---- Working data

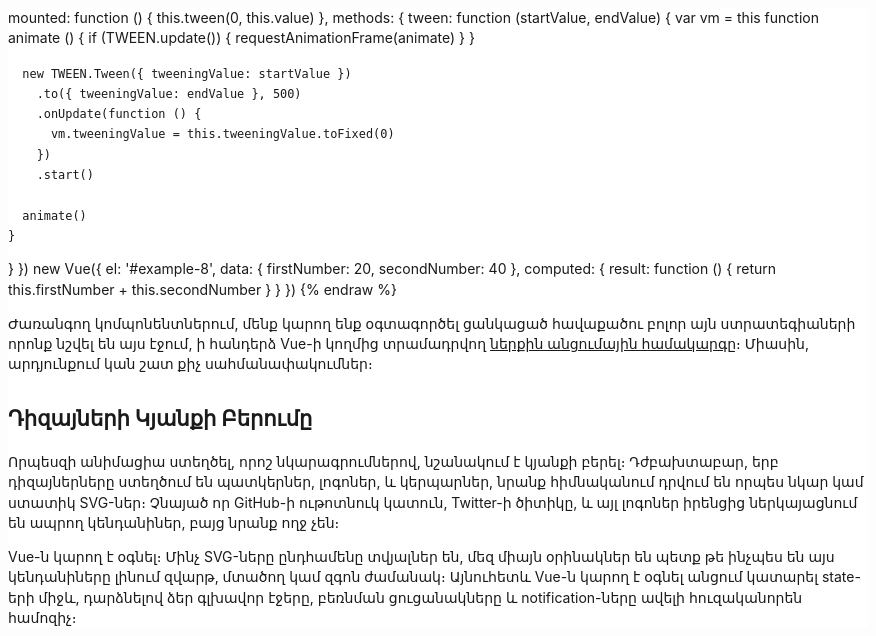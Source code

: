   mounted: function () {
    this.tween(0, this.value)
  },
  methods: {
    tween: function (startValue, endValue) {
      var vm = this
      function animate () {
        if (TWEEN.update()) {
          requestAnimationFrame(animate)
        }
      }

      new TWEEN.Tween({ tweeningValue: startValue })
        .to({ tweeningValue: endValue }, 500)
        .onUpdate(function () {
          vm.tweeningValue = this.tweeningValue.toFixed(0)
        })
        .start()

      animate()
    }
  }
})
new Vue({
  el: '#example-8',
  data: {
    firstNumber: 20,
    secondNumber: 40
  },
  computed: {
    result: function () {
      return this.firstNumber + this.secondNumber
    }
  }
})
</script>
{% endraw %}

Ժառանգող կոմպոնենտներում, մենք կարող ենք օգտագործել ցանկացած հավաքածու բոլոր այն ստրատեգիաների որոնք նշվել են այս էջում, ի հանդերձ Vue-ի կողմից տրամադրվող [ներքին անցումային համակարգը](transitions.html)։ Միասին, արդյունքում կան շատ քիչ սահմանափակումներ։

## Դիզայների Կյանքի Բերումը

Որպեսզի անիմացիա ստեղծել, որոշ նկարագրումներով, նշանակում է կյանքի բերել։
Դժբախտաբար, երբ դիզայներները ստեղծում են պատկերներ, լոգոներ, և կերպարներ, նրանք հիմնականում դրվում են որպես նկար կամ ստատիկ SVG-ներ։ Չնայած որ GitHub-ի ութոտնուկ կատուն, Twitter-ի ծիտիկը, և այլ լոգոներ իրենցից ներկայացնում են ապրող կենդանիներ, բայց նրանք ողջ չեն։

Vue-ն կարող է օգնել։ Մինչ SVG-ները ընդհամենը տվյալներ են, մեզ միայն օրինակներ են պետք թե ինչպես են այս կենդանիները լինում զվարթ, մտածող կամ զգոն ժամանակ։ Այնուհետև Vue-ն կարող է օգնել անցում կատարել state-երի միջև, դարձնելով ձեր գլխավոր էջերը, բեռնման ցուցանակները և notification-ները ավելի հուզականորեն համոզիչ։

--------

### Activity
Each line from the one containing "tween: function (startValue, endValue)" to the close of the records must appear in the output exactly, and no other line.

### Response to the task
    tween: function (startValue, endValue) {
      var vm = this
      function animate () {
        if (TWEEN.update()) {
          requestAnimationFrame(animate)
        }
      }

      new TWEEN.Tween({ tweeningValue: startValue })
        .to({ tweeningValue: endValue }, 500)
        .onUpdate(function () {
          vm.tweeningValue = this.tweeningValue.toFixed(0)
        })
        .start()

      animate()
    }
  }
})
new Vue({
  el: '#example-8',
  data: {
    firstNumber: 20,
    secondNumber: 40
  },
  computed: {
    result: function () {
      return this.firstNumber + this.secondNumber
    }
  }
})
</script>
{% endraw %}

Ժառանգող կոմպոնենտներում, մենք կարող ենք օգտագործել ցանկացած հավաքածու բոլոր այն ստրատեգիաների որոնք նշվել են այս էջում, ի հանդերձ Vue-ի կողմից տրամադրվող [ներքին անցումային համակարգը](transitions.html)։ Միասին, արդյունքում կան շատ քիչ սահմանափակումներ։

## Դիզայների Կյանքի Բերումը

Որպեսզի անիմացիա ստեղծել, որոշ նկարագրումներով, նշանակում է կյանքի բերել։
Դժբախտաբար, երբ դիզայներները ստեղծում են պատկերներ, լոգոներ, և կերպարներ, նրանք հիմնականում դրվում են որպես նկար կամ ստատիկ SVG-ներ։ Չնայած որ GitHub-ի ութոտնուկ կատուն, Twitter-ի ծիտիկը, և այլ լոգոներ իրենցից ներկայացնում են ապրող կենդանիներ, բայց նրանք ողջ չեն։

Vue-ն կարող է օգնել։ Մինչ SVG-ները ընդհամենը տվյալներ են, մեզ միայն օրինակներ են պետք թե ինչպես են այս կենդանիները լինում զվարթ, մտածող կամ զգոն ժամանակ։ Այնուհետև Vue-ն կարող է օգնել անցում կատարել state-երի միջև, դարձնելով ձեր գլխավոր էջերը, բեռնման ցուցանակները և notification-ները ավելի հուզականորեն համոզիչ։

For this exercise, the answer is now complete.